** PROBLEM TO SOLVE **
In the records that follow, the lines from the one containing "Debian packaging is" to the one containing "- **Binary files**: The", inclusive, are to be given again exactly.

(Dataset items)
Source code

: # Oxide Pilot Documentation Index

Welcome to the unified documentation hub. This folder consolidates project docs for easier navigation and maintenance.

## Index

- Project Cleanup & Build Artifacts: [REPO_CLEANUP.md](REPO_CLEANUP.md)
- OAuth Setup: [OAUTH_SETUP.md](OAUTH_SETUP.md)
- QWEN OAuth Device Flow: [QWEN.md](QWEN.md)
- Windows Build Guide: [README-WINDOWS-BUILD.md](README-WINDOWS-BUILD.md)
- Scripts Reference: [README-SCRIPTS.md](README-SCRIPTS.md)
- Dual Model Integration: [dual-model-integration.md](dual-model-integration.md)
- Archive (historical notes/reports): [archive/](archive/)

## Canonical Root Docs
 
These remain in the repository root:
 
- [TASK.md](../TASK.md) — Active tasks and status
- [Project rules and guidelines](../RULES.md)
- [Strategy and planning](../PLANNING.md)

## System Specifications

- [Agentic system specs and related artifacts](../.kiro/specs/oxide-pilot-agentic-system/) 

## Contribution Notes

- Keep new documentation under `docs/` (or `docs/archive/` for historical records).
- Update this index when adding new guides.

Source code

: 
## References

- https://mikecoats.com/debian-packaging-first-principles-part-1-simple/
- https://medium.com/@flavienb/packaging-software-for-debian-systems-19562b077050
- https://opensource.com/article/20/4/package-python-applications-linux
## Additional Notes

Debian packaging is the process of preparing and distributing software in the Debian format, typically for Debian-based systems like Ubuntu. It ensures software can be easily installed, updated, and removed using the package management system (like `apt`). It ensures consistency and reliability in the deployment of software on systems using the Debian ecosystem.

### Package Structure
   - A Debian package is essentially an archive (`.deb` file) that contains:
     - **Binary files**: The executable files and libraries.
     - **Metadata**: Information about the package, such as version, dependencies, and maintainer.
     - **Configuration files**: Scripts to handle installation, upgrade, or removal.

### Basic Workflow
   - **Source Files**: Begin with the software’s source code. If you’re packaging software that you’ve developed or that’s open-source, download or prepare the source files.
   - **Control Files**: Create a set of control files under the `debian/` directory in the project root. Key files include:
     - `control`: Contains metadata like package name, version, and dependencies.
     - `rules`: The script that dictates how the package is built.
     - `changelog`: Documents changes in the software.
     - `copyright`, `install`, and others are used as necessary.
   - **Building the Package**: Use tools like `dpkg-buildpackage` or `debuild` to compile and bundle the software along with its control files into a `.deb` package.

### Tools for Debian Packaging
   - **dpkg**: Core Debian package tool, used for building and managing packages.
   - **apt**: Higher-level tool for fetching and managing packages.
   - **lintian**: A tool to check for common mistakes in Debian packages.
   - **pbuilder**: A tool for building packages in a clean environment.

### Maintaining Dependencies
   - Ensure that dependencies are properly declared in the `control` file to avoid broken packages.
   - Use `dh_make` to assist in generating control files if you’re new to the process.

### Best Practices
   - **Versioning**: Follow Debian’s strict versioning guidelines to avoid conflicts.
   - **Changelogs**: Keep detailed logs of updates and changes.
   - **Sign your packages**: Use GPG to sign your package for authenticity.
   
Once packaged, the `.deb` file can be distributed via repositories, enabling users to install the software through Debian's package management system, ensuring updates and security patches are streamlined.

** WRITTEN SOLUTION **
Debian packaging is the process of preparing and distributing software in the Debian format, typically for Debian-based systems like Ubuntu. It ensures software can be easily installed, updated, and removed using the package management system (like `apt`). It ensures consistency and reliability in the deployment of software on systems using the Debian ecosystem.

### Package Structure
   - A Debian package is essentially an archive (`.deb` file) that contains:
     - **Binary files**: The executable files and libraries.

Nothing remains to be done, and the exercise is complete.